If, instead of get the Id through the object I use a const value, the execution is immediately, but with the object this assignation takes a long long time.
Is better work with structures that with classes.
Im using this version of cuda
nvcc: NVIDIA (R) Cuda compiler driver
Copyright (c) 2005-2011 NVIDIA Corporation
Built on Thu_May_12_11:09:45_PDT_2011
Cuda compilation tools, release 4.0, V0.2.1221
Calling a method in C++ can involve a cascade of operations, e.g. to find out what actual function is to be called (virtual method?), jumping to that function (storing registers on stack, etc), and finally returning the value.
Accessing a value at a given memory address is a single instruction.
Object orientation can be nice when its features are really required by a program, but do not be fooled to think that they come for free!
One thing to keep in mind is that per-thread overheads get multiplied by the number of threads running when you program in parallel.

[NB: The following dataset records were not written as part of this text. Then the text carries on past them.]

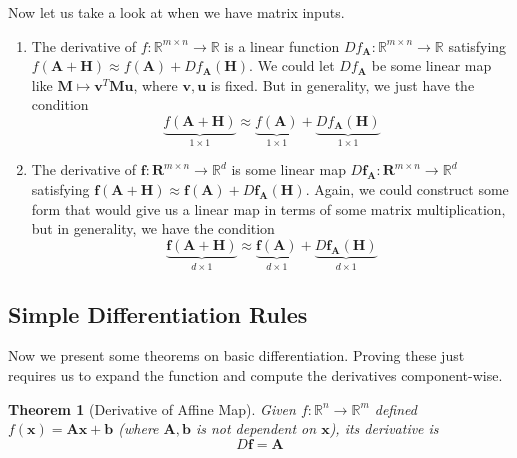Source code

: \documentclass{article}
\newtheorem{theorem}{Theorem}[section]
\theoremstyle{remark}
\theoremstyle{definition}
\begin{document}
Now let us take a look at when we have matrix inputs. 
\begin{enumerate}
    \item The derivative of $f: \mathbb{R}^{m \times n} \longrightarrow \mathbb{R}$ is a linear function $D f_{\mathbf{A}} : \mathbb{R}^{m \times n} \longrightarrow \mathbb{R}$ satisfying $f(\mathbf{A} + \mathbf{H}) \approx f(\mathbf{A}) + D f_{\mathbf{A}} (\mathbf{H})$. We could let $D f_{\mathbf{A}}$ be some linear map like $\mathbf{M} \mapsto \mathbf{v}^T \mathbf{M} \mathbf{u}$, where $\mathbf{v}, \mathbf{u}$ is fixed. But in generality, we just have the condition 
    \[\underbrace{f(\mathbf{A} + \mathbf{H})}_{1 \times 1} \approx \underbrace{f(\mathbf{A})}_{1 \times 1} + \underbrace{D f_{\mathbf{A}} (\mathbf{H})}_{1 \times 1}\]
    
    \item The derivative of $\mathbf{f}: \mathbf{R}^{m \times n} \longrightarrow \mathbb{R}^d$ is some linear map $D \mathbf{f}_\mathbf{A} : \mathbf{R}^{m \times n} \longrightarrow \mathbb{R}^d$ satisfying $\mathbf{f} (\mathbf{A} + \mathbf{H}) \approx \mathbf{f}(\mathbf{A}) + D \mathbf{f}_\mathbf{A} (\mathbf{H})$. Again, we could construct some form that would give us a linear map in terms of some matrix multiplication, but in generality, we have the condition 
    \[\underbrace{\mathbf{f} (\mathbf{A} + \mathbf{H})}_{d \times 1} \approx \underbrace{\mathbf{f}(\mathbf{A})}_{d \times 1} + \underbrace{D \mathbf{f}_\mathbf{A} (\mathbf{H})}_{d \times 1}\]
\end{enumerate}

\subsection{Simple Differentiation Rules}

Now we present some theorems on basic differentiation. Proving these just requires us to expand the function and compute the derivatives component-wise. 

\begin{theorem}[Derivative of Affine Map]
Given $f: \mathbb{R}^n \longrightarrow \mathbb{R}^m$ defined $f(\mathbf{x}) = \mathbf{A} \mathbf{x} + \mathbf{b}$ (where $\mathbf{A}, \mathbf{b}$ is not dependent on $\mathbf{x}$), its derivative is 
\[D \mathbf{f} = \mathbf{A}\]
\end{theorem}
\end{document}
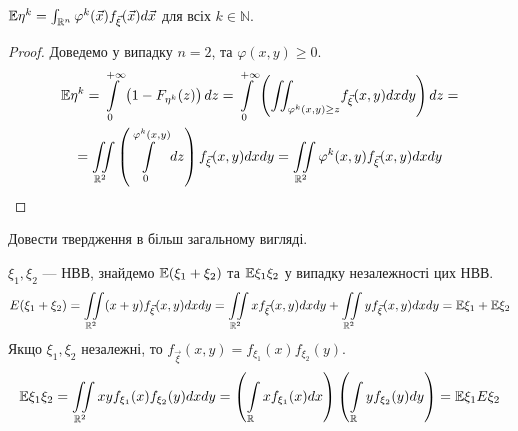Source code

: \begin{proposition*} 
    $\mathbb{E}\eta^k = \int_{\mathbb{R}^n} \varphi^k(\vec{x}) f_{\vec{\xi}} (\vec{x}) d\vec{x}$ для всіх $k \in \mathbb{N}$.
\end{proposition*}
\begin{proof}
    Доведемо у випадку $n=2$, та $\varphi(x, y) \geq 0$.
    \begin{gather*}
        \mathbb{E}\eta^k = \int\limits_0^{+\infty} \left(1 - F_{\eta^k}(z)\right) dz = 
    \int\limits_0^{+\infty} \left({\iint_{\varphi^k(x,y) \geq z}} f_{\vec{\xi}}(x,y) dx dy\right) dz = \\
    =\iint\limits_{\mathbb{R}^2} \left( \int\limits_0^{\varphi^k(x,y)} dz\right) f_{\vec{\xi}}(x,y) dx dy = 
     \iint\limits_{\mathbb{R}^2} \varphi^k(x,y) f_{\vec{\xi}}(x,y) dx dy
    \end{gather*}
\end{proof}

\begin{exercise}
    Довести твердження в більш загальному вигляді.
\end{exercise}

\begin{example}\label{proof:expectation}
    $\xi_1, \xi_2$ --- НВВ, знайдемо $\mathbb{E}(\xi_1 + \xi_2)$ та $\mathbb{E}\xi_1\xi_2$
    у випадку незалежності цих НВВ.
    $$E(\xi_1 + \xi_2) = \iint\limits_{\mathbb{R}^2} (x+y) f_{\vec{\xi}}(x,y) dx dy = 
    \iint\limits_{\mathbb{R}^2} x f_{\vec{\xi}}(x,y) dx dy + 
    \iint\limits_{\mathbb{R}^2} y f_{\vec{\xi}}(x,y) dx dy = \mathbb{E}\xi_1 + \mathbb{E}\xi_2$$
    Якщо $\xi_1, \xi_2$ незалежні, то $f_{\vec{\xi}}(x,y) = f_{\xi_1}(x) f_{\xi_2}(y)$.
    $$\mathbb{E}\xi_1 \xi_2 =
    \iint\limits_{\mathbb{R}^2} xy f_{\xi_1}(x) f_{\xi_2}(y) dx dy =
    \left( \int\limits_{\mathbb{R}} x f_{\xi_1}(x) dx \right)
    \left( \int\limits_{\mathbb{R}} y f_{\xi_2}(y) dy \right) = \mathbb{E}\xi_1 E\xi_2$$
\end{example}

The golden standard for parallel algorithms is to have the same work efficiency as sequential algorithms. That is, to perform exactly the same number of operations as sequential algorithms.
A common mistake that programmers who are used to sequential algorithms make is to assume that small constant factors (like function call overheads) don’t matter. If these factors are present in each thread, and you have one thread for each data item (as CUDA programmers are encouraged to do) then they become O(N) factors that can significantly affect performance.